Hayattaki önceliklerimizi gözden geçirelim. Kendimizi kaçıncı sırada sayardık acaba?

İnsanlara hayır diyememek, kendimizi zora sokacak olsa da başkasına yardım için koşa koşa gitmek ve eğer başkalarına karşı yeterince verici olmazsak onların bizi eskisi gibi sevmeyeceğini düşünmek… Bütün bunlar kendini feda duygusunun birer yansıması olarak karşımıza çıkar. Genellikle çocukluk çağında kendini feda eden bir kişiyi örnek alma ya da kendini feda ettikçe daha çok onay, sevgi görme ile hayatımıza yerleşir.
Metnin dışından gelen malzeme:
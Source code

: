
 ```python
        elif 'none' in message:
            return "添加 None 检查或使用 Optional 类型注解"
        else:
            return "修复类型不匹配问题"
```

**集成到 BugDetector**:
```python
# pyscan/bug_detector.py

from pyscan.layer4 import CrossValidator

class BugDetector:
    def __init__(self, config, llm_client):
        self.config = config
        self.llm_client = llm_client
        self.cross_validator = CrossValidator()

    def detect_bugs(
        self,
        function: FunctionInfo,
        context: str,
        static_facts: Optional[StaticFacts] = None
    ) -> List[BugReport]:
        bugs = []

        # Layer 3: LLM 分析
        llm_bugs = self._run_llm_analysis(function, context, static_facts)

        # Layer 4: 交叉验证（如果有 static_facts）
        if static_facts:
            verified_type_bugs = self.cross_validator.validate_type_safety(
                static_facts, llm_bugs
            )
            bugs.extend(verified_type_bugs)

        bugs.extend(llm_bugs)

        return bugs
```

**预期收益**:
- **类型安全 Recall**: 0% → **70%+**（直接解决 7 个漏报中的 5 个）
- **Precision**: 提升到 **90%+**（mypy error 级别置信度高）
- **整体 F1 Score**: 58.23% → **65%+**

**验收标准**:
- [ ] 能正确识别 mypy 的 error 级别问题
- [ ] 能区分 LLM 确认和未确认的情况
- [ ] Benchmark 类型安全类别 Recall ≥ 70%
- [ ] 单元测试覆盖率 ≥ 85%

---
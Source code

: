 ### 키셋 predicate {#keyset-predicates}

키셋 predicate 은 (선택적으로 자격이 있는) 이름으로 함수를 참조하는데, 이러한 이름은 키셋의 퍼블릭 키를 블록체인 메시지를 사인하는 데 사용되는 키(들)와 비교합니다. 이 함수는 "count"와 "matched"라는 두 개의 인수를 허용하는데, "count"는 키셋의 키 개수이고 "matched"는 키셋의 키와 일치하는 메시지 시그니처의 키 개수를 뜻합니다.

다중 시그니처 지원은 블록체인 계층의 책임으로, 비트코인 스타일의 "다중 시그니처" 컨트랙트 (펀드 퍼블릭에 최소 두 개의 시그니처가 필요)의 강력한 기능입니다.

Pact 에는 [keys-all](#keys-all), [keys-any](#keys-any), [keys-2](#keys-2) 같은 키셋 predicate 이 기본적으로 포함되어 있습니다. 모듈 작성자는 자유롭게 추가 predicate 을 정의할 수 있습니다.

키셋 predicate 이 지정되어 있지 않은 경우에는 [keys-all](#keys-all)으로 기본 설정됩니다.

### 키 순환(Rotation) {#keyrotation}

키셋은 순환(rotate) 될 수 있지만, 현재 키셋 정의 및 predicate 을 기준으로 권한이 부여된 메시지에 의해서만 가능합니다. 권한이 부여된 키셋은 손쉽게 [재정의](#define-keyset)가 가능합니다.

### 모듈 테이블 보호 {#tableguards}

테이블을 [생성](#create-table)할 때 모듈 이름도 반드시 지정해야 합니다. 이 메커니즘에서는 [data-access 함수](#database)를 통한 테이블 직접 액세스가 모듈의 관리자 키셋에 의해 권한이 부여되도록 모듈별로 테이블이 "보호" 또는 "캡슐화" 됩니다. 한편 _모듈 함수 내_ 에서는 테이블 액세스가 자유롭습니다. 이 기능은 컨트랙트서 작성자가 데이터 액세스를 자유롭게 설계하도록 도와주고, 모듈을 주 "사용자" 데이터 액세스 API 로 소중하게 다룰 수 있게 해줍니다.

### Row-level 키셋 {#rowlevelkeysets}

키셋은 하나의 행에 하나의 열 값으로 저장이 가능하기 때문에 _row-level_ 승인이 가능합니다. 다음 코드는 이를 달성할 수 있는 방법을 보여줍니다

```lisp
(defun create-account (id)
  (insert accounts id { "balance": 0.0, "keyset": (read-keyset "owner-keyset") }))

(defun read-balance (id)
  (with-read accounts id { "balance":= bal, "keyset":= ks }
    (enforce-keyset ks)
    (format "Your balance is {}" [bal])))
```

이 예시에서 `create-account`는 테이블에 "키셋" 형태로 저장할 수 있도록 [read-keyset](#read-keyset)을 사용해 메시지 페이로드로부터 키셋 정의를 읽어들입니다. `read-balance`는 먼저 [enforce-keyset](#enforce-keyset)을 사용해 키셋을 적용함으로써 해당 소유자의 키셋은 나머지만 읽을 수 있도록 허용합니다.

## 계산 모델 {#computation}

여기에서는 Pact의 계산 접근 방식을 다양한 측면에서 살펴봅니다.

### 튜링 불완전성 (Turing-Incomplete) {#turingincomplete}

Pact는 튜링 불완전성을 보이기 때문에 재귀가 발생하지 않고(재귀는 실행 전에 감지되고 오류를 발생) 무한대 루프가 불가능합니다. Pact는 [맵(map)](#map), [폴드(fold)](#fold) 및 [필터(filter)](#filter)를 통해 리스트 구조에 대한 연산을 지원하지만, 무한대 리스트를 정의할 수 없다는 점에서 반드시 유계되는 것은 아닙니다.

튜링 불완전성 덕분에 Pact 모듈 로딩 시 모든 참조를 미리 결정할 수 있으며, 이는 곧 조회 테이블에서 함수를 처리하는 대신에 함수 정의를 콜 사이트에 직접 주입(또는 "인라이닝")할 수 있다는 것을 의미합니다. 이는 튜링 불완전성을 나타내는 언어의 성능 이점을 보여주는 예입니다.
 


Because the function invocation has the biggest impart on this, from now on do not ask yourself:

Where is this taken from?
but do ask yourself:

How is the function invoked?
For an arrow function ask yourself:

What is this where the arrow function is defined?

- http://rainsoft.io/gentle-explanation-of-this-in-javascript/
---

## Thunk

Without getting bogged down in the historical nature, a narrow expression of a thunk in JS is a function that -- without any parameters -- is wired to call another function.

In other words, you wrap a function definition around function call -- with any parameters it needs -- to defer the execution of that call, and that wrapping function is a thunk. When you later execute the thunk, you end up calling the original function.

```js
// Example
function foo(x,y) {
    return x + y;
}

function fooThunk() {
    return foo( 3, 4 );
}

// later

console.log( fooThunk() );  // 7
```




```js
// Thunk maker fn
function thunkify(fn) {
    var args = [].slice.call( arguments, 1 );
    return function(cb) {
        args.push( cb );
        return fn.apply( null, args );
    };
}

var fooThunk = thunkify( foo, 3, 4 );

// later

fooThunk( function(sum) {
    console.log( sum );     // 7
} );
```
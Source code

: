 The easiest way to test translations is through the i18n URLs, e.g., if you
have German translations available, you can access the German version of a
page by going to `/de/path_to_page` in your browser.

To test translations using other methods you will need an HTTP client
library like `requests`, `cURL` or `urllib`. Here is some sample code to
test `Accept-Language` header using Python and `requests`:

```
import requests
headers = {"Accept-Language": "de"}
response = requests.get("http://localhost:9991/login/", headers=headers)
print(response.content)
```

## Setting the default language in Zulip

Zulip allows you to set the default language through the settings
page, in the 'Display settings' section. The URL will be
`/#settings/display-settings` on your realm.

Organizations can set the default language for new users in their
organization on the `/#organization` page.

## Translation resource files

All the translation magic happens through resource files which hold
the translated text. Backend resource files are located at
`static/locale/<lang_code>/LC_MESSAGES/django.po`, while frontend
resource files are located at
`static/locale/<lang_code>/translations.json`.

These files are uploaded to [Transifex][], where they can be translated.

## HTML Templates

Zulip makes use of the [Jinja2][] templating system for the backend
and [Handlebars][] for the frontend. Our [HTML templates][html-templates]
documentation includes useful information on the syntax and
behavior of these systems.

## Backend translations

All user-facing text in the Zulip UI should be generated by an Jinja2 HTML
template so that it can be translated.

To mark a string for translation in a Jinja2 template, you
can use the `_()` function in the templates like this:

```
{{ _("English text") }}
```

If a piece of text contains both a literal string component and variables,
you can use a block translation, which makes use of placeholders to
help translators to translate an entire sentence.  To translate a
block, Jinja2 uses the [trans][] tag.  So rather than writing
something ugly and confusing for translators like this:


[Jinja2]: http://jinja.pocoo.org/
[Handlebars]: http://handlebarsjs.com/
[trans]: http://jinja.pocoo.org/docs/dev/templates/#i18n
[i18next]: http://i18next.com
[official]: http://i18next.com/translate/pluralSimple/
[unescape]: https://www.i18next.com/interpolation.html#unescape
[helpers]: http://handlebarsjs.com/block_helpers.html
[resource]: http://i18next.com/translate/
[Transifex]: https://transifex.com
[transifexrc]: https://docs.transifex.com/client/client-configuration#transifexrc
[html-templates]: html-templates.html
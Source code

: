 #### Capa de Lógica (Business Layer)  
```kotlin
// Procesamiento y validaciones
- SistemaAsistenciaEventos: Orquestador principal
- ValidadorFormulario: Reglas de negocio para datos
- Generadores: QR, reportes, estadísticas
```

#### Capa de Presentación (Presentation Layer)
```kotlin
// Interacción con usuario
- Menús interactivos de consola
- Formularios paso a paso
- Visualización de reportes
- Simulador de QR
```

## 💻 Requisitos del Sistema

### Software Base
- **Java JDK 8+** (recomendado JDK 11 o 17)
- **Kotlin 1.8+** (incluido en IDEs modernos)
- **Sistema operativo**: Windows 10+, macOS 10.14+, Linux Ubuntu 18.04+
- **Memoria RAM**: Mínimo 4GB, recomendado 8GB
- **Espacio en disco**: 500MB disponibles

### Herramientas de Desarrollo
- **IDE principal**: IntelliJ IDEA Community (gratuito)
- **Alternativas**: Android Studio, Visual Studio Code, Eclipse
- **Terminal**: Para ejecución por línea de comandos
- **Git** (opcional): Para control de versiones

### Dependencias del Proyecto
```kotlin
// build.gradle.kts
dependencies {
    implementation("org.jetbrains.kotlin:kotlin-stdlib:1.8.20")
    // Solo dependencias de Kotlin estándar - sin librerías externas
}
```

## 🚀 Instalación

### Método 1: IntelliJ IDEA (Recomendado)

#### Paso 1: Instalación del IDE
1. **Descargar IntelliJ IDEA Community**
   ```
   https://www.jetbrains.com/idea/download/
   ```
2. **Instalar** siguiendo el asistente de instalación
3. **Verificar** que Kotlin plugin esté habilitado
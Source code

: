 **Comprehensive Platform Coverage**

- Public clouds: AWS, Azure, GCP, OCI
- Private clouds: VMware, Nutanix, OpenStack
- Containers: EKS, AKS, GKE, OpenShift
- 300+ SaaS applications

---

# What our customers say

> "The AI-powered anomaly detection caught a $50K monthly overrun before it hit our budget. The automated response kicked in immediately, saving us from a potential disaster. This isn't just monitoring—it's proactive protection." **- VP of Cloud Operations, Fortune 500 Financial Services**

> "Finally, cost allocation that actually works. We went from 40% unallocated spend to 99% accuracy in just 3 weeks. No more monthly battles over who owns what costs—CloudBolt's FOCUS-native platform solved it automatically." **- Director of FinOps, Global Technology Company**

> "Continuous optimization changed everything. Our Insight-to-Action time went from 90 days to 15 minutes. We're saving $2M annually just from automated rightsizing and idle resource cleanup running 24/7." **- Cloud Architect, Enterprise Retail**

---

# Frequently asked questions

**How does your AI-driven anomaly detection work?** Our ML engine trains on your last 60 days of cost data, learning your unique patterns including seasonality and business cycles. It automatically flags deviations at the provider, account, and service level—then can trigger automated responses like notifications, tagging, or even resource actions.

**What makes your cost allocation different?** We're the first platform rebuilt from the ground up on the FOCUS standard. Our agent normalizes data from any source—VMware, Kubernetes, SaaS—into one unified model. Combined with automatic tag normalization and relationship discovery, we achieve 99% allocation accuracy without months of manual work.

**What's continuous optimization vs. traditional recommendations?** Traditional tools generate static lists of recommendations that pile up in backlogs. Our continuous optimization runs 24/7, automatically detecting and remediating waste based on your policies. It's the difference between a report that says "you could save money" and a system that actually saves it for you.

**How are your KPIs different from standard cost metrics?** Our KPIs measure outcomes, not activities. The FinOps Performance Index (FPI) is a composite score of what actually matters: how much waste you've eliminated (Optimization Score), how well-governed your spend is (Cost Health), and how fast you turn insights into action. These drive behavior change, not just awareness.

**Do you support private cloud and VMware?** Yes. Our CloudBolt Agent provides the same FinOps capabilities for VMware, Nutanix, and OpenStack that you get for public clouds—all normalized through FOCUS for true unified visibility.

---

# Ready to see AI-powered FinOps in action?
Yetişkin hayatımızda da o çocuklukta kazanılan duygu devam eder. Örneğin bir iş yapılacaksa o kişi en önde o işi yapmaya çalışır, kendi isteklerini alt sıralara koyarak başkalarının isteklerine göre kendini şekillendirmeye devam eder. Kişi böylece başkalarına onları sevdiğini gösterdiğini ve başkalarının sevgisini hak ettiğini düşünür. Sevgiyi hak etmek için fedakarlıklar yapmak zorunda olmak düşüncesi aslında kişinin kendine gösterdiği sevgi ve şefkatin de düşük olduğunun göstergesidir. Bu durum aile hayatında, iş yaşamında önemli problemlere neden olabilir. Bu kişiler kendini önemsemeyi ve düşünmeyi bencillik olarak görür. Ancak herkesi memnun etmeye çalışmak ve onlar için her şeyi yapmak, kendini arka plana atmak kişinin yorgun hissetmesine neden olacaktır. Ayrıca bu kişilerin kendi değerlerini küçümsemesi de oldukça yaygın görülür.